If we say that learning pains are natural, we absolve ourselves of the responsibility to fix the cause of that pain, falsely alleviating guilt alerting us to an unrectified issue. That tendency to absolve ourselves of responsibility tempts teachers to blame students and students to blame teachers. However, such “blame games” are unnecessary—we should all just do our part to shift the learning culture. Learning does not require pain, but learning does require bravery to instigate change, not just systemic, but change within ourselves. Instead of waiting for educational reform, we can recognize that we should not resist asking probing questions that reveal our ignorance as gaining awareness of the incompleteness of our knowledge should not pain us, but serve as our guides as to where to go next. Ironically, that transition from unconscious to conscious incompetence is a type of competence; knowing the presence of the unknown increases the accuracy of our mental model of reality. When we think the world is smaller than it is, that thinking limits our imagination. On the contrary, when we realize the scope of the world, that exposure expands our imagination to see the possibilities of the world and join the leagues of abolitionists, feminists, utopians, Enlightenment thinkers, anti-imperialists, and other visionaries to who the possibilities of the unknown excite instead of terrify. Although the aforementioned visionaries may feel fearless because they disregard mainstream norms, we can also reshape our culture to tolerate diverse perspectives and even make universal, non-punitive education the new norm.
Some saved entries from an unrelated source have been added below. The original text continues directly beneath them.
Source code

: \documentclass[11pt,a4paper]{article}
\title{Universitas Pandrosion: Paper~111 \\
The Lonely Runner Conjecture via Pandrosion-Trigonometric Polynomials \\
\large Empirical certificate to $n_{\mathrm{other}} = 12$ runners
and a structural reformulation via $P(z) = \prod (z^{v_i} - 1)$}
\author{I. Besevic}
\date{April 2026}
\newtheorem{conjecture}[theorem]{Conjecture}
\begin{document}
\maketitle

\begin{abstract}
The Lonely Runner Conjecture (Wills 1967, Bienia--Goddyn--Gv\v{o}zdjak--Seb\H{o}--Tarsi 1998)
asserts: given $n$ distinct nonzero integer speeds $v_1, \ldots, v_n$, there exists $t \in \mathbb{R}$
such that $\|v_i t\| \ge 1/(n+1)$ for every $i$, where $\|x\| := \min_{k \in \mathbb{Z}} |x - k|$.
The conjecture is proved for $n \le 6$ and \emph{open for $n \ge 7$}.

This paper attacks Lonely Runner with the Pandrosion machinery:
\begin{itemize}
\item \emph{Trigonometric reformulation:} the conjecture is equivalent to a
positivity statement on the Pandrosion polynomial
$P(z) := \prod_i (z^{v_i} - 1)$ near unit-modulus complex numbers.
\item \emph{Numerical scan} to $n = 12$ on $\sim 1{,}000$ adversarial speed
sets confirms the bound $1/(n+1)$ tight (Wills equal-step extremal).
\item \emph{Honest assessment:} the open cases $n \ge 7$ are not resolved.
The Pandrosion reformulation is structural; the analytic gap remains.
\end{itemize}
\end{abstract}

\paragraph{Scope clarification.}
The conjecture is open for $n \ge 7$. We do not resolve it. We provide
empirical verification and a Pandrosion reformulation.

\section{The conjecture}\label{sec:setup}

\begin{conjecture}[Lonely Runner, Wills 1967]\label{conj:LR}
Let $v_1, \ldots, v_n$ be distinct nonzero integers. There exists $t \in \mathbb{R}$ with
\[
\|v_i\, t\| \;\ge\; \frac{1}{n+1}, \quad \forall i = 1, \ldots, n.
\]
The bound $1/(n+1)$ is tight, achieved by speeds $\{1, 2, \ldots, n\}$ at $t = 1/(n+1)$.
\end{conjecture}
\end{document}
A casualty of a world in which people leave people behind, Elliot does not thrive in the current educational model. Of course, I’m not advocating that we abandon traditional education structures and immediately force an embrace of love-of-learning woo-woo, but when traveling the long road, knowing your destination is of the utmost importance. The road is long, so we must have patience. Just because we cannot instantly realize the ideal does not mean we refuse to have ideals:  We must acknowledge how primitive we are and be aware of our bias to cling to the fact that humanity is the most advanced it has been in all of history. Because we are stuck in the present and can only peer into the past (and the future only in our imaginations), we perceive the world that way. People thought they were so advanced with the cart and oxen, but now we have tractors. People thought they were so advanced with the advent of the horse-drawn carriage, but now we have automobiles. People thought the printing press radically democratized information, but now we have the Internet. Evermore, recursive revision abounds, and unprecedented progress awaits. David Coleman, CEO of the College Board, may claim that “the paradox of loving to learn is that it requires managing pain,” but let us, realizing our temporal biases, dare to dream of a new educational future.